Wednesday, January 4, 2012

Mysticism of Islam

For years I've been interested in Islamic art forms. I've always thought the Muslim and Hebrew values and traditions to be closely related, and I've spent many hours looking at illuminated texts from both religions. The more I see Islamic art, the more I become aware of its richness, density, and systematic underpinnings that adhere to mystical narrative. For instance, consider this passage from Keith Critchlow's Islamic Patterns: An Analytical and Cosmological Approach:

Once the enclosing circle is completed, a unity is obtained; this reflects the unity of the original point. The circle is not only the perfect expression of justice—equality in all directions in a finite domain—but also the most beautiful “parent” of all the polygons, both containing and underlying them. Outside the concept of time, the circle has always been regarded as a symbol of eternity, without beginning and without end, just being. As a symbol within the limits of time, or rather subject to that condition of existence, it passes around just as the active compass point returns to its first position it necessarily passes over it and in principle establishes a helix—the expression in time of the circle. The circle expresses “threeness” in itself, i.e. center, domain, periphery; and “fourness” in a manifest context, i.e. center, domain included, boundary, domain excluded.

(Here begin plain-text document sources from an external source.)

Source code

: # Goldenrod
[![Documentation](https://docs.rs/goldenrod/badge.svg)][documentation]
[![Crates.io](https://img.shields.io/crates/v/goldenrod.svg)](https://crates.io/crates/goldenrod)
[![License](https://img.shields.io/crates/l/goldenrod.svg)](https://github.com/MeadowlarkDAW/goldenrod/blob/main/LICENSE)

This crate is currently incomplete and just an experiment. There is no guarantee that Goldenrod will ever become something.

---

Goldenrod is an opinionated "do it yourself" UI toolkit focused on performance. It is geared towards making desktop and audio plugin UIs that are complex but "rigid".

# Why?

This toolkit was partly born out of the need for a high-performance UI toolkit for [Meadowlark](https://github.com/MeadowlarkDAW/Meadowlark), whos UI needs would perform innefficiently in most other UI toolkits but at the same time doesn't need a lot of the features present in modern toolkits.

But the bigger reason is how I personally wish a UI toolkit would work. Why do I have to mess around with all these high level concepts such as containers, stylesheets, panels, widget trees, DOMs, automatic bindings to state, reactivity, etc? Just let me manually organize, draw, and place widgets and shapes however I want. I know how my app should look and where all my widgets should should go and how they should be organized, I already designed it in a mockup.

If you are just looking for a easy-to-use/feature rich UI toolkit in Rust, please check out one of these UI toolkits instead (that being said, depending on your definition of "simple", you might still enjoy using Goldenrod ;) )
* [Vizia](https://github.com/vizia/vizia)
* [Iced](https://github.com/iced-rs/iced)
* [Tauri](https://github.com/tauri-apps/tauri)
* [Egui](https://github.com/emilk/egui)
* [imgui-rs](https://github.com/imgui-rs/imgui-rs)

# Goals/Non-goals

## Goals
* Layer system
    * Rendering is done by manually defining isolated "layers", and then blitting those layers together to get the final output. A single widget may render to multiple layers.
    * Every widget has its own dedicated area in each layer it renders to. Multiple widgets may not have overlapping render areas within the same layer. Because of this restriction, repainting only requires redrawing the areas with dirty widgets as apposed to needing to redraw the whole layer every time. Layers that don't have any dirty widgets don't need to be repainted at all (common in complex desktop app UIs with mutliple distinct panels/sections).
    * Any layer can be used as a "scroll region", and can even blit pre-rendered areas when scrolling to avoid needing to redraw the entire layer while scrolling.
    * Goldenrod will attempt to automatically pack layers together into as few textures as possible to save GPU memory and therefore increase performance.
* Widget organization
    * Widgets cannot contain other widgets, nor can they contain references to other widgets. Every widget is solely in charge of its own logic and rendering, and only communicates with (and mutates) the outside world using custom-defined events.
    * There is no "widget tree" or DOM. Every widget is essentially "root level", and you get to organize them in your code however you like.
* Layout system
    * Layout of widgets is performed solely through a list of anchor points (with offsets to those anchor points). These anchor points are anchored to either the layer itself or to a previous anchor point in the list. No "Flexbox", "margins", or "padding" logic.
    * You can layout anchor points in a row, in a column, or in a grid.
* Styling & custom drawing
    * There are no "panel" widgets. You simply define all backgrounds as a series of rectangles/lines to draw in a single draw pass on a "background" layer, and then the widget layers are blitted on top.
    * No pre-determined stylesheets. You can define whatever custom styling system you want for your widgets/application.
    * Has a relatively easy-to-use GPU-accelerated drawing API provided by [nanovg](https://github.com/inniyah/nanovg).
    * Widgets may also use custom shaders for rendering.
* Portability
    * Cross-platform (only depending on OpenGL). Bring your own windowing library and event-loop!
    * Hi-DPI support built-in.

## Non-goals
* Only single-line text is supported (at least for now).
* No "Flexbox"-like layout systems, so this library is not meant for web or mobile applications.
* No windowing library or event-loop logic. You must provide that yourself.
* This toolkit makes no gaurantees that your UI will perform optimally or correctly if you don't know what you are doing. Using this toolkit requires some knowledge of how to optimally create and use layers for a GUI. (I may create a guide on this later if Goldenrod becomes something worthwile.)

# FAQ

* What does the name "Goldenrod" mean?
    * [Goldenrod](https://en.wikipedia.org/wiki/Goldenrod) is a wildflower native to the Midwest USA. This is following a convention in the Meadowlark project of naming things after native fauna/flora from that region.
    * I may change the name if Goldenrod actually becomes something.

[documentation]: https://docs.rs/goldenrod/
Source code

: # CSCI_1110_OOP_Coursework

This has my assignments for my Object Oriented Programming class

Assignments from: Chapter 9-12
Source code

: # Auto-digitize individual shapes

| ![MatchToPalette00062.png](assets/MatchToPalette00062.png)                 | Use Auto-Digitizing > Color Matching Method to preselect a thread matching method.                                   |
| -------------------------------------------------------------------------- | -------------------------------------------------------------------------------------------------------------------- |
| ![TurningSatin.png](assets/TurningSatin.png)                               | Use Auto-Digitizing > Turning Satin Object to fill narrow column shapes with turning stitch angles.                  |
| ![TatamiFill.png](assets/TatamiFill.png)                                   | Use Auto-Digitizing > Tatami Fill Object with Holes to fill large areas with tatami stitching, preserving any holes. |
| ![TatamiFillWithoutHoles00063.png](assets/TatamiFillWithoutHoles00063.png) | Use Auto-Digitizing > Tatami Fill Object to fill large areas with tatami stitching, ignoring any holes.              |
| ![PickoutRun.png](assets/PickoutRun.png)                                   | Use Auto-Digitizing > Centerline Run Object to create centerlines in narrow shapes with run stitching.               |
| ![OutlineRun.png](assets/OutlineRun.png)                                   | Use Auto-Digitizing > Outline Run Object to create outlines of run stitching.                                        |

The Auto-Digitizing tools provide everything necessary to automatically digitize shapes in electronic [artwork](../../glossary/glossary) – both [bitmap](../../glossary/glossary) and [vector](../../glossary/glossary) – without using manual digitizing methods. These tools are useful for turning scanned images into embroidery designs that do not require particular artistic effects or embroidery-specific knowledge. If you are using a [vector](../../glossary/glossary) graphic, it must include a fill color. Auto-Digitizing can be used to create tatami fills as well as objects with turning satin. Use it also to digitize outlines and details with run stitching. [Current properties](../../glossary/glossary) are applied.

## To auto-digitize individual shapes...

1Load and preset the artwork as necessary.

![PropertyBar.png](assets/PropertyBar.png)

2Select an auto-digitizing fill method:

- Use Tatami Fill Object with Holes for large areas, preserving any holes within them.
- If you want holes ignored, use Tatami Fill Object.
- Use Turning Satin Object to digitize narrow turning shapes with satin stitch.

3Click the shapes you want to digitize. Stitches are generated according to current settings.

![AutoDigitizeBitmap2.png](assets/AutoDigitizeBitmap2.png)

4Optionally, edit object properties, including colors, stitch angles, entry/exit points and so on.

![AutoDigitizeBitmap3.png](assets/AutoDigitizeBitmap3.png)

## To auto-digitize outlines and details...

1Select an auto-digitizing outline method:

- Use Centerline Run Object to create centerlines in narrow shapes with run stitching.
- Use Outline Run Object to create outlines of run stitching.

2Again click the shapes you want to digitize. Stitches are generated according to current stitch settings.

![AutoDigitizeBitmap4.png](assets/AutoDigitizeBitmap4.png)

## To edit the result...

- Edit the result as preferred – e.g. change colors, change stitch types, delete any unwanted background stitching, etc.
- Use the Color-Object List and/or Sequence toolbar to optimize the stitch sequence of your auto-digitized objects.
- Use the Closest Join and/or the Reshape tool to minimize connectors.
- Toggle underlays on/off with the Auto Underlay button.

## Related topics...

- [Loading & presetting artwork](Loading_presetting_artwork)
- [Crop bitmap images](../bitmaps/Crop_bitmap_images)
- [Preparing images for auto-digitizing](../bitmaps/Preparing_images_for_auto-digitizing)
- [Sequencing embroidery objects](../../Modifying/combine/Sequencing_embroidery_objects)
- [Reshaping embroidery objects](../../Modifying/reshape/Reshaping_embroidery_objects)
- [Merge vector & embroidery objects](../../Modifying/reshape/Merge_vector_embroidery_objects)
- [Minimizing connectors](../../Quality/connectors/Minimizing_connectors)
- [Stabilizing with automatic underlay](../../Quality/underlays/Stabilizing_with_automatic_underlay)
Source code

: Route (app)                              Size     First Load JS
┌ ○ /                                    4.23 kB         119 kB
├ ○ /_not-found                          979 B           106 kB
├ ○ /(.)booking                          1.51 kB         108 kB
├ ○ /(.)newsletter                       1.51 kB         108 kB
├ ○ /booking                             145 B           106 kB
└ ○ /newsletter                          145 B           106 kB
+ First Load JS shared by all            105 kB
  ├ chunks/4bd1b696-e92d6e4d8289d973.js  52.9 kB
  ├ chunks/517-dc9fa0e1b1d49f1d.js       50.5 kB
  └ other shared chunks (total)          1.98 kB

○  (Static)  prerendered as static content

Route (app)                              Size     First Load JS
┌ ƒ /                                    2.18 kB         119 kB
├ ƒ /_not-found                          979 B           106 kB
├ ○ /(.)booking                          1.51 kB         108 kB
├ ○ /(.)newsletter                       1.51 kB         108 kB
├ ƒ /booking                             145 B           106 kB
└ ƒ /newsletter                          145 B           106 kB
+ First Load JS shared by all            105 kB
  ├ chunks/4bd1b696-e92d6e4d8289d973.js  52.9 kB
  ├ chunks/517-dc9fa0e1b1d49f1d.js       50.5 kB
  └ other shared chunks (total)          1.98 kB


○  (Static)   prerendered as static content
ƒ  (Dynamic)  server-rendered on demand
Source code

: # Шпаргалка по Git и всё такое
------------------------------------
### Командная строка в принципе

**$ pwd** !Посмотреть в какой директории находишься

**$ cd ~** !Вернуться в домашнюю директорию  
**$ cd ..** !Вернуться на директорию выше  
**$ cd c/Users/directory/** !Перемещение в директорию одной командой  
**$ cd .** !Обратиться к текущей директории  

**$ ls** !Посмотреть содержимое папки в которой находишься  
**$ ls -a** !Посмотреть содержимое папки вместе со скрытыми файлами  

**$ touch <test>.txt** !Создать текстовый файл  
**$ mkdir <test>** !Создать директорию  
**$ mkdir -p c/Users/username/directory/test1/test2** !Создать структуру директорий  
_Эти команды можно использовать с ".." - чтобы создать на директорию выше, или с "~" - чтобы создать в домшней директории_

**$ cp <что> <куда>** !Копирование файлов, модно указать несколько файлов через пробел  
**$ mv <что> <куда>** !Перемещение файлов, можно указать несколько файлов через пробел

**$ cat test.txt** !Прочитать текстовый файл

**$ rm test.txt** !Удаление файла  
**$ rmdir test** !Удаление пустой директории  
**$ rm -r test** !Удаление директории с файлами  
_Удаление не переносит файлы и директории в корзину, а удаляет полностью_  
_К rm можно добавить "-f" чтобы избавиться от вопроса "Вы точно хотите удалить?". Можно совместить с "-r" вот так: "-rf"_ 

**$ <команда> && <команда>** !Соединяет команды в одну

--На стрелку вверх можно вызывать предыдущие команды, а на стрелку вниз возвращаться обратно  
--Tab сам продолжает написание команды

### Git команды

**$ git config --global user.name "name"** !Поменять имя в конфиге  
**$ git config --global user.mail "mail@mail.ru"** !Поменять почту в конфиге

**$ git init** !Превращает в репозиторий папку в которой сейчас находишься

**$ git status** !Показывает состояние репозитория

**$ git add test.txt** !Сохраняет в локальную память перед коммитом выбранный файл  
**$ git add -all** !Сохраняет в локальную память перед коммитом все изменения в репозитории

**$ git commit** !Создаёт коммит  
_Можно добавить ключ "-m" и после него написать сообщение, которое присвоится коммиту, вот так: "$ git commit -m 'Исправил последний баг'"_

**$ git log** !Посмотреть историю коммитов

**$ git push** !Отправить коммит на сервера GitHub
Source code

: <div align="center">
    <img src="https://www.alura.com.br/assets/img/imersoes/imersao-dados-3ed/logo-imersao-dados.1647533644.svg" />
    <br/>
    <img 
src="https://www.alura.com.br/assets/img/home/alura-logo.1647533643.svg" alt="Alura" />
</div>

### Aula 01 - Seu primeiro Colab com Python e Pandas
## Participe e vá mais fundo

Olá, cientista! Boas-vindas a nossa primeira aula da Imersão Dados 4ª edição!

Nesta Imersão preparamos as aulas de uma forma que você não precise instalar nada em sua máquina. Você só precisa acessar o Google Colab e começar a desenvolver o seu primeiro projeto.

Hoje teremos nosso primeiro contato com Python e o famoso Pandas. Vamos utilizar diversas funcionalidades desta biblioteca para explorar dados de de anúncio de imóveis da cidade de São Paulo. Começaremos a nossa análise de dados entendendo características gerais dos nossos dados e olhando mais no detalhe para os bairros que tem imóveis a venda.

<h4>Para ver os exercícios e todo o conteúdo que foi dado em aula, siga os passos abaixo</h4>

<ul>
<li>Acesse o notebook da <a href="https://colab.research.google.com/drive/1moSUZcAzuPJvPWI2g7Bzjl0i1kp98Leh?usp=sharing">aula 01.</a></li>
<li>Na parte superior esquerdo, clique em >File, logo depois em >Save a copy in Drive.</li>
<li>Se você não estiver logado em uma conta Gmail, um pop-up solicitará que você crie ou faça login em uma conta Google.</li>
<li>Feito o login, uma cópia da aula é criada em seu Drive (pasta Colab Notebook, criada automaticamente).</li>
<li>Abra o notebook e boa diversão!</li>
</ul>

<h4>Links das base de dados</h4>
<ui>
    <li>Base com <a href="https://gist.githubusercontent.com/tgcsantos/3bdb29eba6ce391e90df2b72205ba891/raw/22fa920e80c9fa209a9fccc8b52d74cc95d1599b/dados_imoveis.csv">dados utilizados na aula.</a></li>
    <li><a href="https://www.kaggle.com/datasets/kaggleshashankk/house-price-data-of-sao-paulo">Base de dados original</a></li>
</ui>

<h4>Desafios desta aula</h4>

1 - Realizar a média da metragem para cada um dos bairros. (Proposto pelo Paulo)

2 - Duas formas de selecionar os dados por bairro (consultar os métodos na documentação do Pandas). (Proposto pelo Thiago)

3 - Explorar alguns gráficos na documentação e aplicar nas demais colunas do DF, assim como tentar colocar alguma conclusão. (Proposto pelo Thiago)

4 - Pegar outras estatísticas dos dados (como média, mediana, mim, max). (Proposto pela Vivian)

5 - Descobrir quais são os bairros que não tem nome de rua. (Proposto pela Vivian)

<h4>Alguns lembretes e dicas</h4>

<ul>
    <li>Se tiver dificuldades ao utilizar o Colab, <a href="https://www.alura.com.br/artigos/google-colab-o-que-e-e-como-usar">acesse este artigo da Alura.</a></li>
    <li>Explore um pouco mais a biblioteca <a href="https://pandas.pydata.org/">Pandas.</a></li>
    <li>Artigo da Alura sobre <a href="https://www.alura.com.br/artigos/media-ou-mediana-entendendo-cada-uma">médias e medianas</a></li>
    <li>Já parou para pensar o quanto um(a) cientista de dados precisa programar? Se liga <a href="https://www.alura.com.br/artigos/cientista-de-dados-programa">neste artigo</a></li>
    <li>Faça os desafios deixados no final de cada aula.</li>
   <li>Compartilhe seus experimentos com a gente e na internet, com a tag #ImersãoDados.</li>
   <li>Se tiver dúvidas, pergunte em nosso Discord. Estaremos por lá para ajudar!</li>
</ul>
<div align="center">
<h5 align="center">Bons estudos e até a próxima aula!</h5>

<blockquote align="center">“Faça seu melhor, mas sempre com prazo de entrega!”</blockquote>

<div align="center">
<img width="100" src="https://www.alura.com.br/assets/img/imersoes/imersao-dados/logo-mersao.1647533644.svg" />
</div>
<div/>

I've been working with circles within squares in various forms, most obviously in my series Aureola

I was thinking about crop circles, too. Flying back and forth from east to west, you can't help but be struck by the patterning of circles and squares that stretch across the landscape below. 

When I was in New York recently, I visited the Metropolitan Museum's fabulous new Islamic wing, now called Art of the Arab Lands, Turkey, Iran, Central Asia and Later South Asia. Imagine that on a wall text! Artisans from Fez were brought in to do the carving in a recreation of a Moroccan portico:


The galleries are really exquisite and full of wondrous things. I took a few photos (not enough, I realize now.) I saw a lot of Islamic manuscripts while in New York. There was an exhibition of them at the Morgan Library as well.

This page is at the Met. It illustrates an episode in the mystical Sufi poem, "The Conference of the Birds." Here is the wikipedia synopsis: 

The Conference of the Birds (Persian: منطق الطیر, Mantiqu 't-Tayr, 1177) is a book of poems in Persian by Farid ud-Din Attar of approximately 4500 lines. The poem's plot is as follows: the birds of the world gather to decide who is to be their king, as they have none. The hoopoe, the wisest of them all, suggests that they should find the legendary Simorgh, a mythical persian bird roughly equivalent to the western phoenix. It is an allegory of the quest for God (The Simorgh). The hoopoe respresents a sufi master and each of the other birds represents a human fault which prevents man from attaining enlightenment. When the group of thirty birds finally reach the dwelling place of the Simorgh, all they find is a lake in which they see their own reflection.


I took that photo with my phone so it's not the best, but if you check that wikipedia entry there is a better one, though it's not the full page with the beautiful border. You can see the hoopoe on the rock towards the right side. He's not the biggest bird, but he apparently knew how to work a crowd. I never saw a hoopoe and wondered what they look like, so here is a photo of one:


Quite a snappy little fella! I love this story for many reasons, and have a wonderful book of it published in the UK last year. The Sufis believe that the deity is within each of us, and I think that's a great concept. Back in the day I used to go to Kripalu, the yoga retreat. After each yoga class the instructor would make a praying bow to each of us and say, Jai Baghwan. I bow to the light within you.

It's a new year. Let's acknowledge the light within ourselves.